NVIDIA Ampere Architecture

The Heart of the World’s Highest-Performing, Elastic Data Centers

亚洲中文字幕

The Core of AI and HPC in the
Modern Data Center

Scientists, researchers, and engineers—the da Vincis and Einsteins of our time—are working to solve the world’s most important scientific, industrial, and big data challenges with AI and high-performance computing (HPC). Meanwhile businesses and even entire industries seek to harness the power of AI to extract new insights from massive data sets, both on-premises and in the cloud. The NVIDIA Ampere architecture, designed for the age of elastic computing, delivers the next giant leap by providing unmatched acceleration at every scale, enabling these innovators to do their life’s work.

Groundbreaking Innovations

Crafted with 54 billion transistors, NVIDIA Ampere is the largest 7 nanometer (nm) chip ever built and features six key groundbreaking innovations.

Third-Generation Tensor Cores

Third-Generation Tensor Cores

First introduced in the NVIDIA Volta? architecture, NVIDIA Tensor Core technology has brought dramatic speedups to AI, bringing down training times from weeks to hours and providing massive acceleration to inference. The NVIDIA Ampere architecture builds upon these innovations by bringing new precisions—Tensor Float (TF32) and Floating Point 64 (FP64)—to accelerate and simplify AI adoption and extend the power of Tensor Cores to HPC.

TF32 works just like FP32 while delivering speedups of up to 20X for AI without requiring any code change. Using NVIDIA Automatic Mixed Precision, researchers can gain an additional 2X performance with automatic mixed precision and FP16 adding just a couple of lines of code. And with support for bfloat16, INT8, and INT4, Tensor Cores in NVIDIA A100 Tensor Core GPUs create an incredibly versatile accelerator for both AI training and inference.

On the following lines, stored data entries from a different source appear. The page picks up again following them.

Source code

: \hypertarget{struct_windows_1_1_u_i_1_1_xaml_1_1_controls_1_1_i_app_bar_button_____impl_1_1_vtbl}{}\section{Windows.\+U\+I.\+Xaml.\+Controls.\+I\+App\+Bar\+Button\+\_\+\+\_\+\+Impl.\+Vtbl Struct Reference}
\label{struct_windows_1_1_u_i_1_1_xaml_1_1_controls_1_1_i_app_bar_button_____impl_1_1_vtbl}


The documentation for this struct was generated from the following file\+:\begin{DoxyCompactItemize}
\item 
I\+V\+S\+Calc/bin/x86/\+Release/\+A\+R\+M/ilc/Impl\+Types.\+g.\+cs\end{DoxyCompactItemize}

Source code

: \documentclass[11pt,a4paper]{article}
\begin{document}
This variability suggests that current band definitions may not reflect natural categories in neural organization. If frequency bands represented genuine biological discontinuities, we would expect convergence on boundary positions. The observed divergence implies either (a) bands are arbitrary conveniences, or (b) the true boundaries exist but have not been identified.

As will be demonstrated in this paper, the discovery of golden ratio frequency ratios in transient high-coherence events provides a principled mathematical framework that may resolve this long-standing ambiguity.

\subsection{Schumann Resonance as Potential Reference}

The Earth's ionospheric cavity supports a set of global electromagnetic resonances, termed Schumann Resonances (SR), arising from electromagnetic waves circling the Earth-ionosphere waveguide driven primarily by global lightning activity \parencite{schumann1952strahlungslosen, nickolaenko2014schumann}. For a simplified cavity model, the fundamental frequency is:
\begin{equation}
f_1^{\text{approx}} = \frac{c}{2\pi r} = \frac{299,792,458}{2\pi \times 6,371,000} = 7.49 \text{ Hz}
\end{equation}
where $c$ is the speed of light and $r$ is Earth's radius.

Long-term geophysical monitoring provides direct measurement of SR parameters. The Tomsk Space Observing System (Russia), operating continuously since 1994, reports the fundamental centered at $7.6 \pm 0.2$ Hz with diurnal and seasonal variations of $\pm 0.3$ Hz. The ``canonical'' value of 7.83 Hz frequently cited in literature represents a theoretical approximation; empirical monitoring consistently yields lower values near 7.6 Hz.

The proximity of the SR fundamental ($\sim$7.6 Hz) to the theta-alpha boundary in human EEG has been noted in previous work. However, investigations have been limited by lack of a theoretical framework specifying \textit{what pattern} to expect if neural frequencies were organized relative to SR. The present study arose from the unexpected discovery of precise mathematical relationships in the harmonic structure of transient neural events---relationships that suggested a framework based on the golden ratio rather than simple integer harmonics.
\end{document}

Bringing the power of Tensor Cores to HPC, A100 also enables matrix operations in full, IEEE-certified, FP64 precision.

Multi-Instance GPU (MIG)

Every AI and HPC application can benefit from acceleration, but not every application needs the performance of a full A100 GPU. With MIG, each A100 can be partitioned into as many as seven GPU instances, fully isolated and secured at the hardware level with their own high-bandwidth memory, cache, and compute cores. Now, developers can access breakthrough acceleration for all their applications, big and small, and get guaranteed quality of service. And IT administrators can offer right-sized GPU acceleration for optimal utilization and expand access to every user and application across both bare-metal and virtualized environments.

Multi-Instance GPU (MIG)

Structural Sparsity

Modern AI networks are big and getting bigger, with millions and in some cases billions of parameters. Not all of these parameters are needed for accurate predictions and inference, and some can be converted to zeros to make the models “sparse” without compromising accuracy. Tensor Cores in A100 can provide up to 2X higher performance for sparse models. While the sparsity feature more readily benefits AI inference, it can also be used to improve the performance of model training.

Structural Sparsity
Smarter and Faster Memory

Smarter and Faster Memory

A100 is bringing massive amounts of compute to data centers. To keep those compute engines fully utilized, it has a leading class 1.6 terabytes per second (TB/sec) of memory bandwidth, a 67 percent increase over the previous generation. In addition, A100 has significantly more on-chip memory, including a 40 megabyte (MB) level 2 cache—7X larger than the previous generation—to maximize compute performance.

Converged Acceleration at the Edge

The combination of the NVIDIA Ampere architecture and NVIDIA Mellanox’s ConnectX-6 Dx SmartNIC in NVIDIA EGX? A100 brings unprecedented compute and network acceleration capabilities to process the massive amounts of data being generated at the edge. The Mellanox SmartNIC includes security offloads that decrypts at line rates up to 200 gigabits per second (Gb/s) and GPUDirect? that transfers video frames directly into GPU memory for AI processing. With the EGX A100, businesses can accelerate AI deployment at the edge more securely and efficiently.

Converged Acceleration at the Edge

Inside the NVIDIA Ampere Architecture

Learn what’s new with the NVIDIA Ampere architecture and its implementation in the NVIDIA A100 GPU.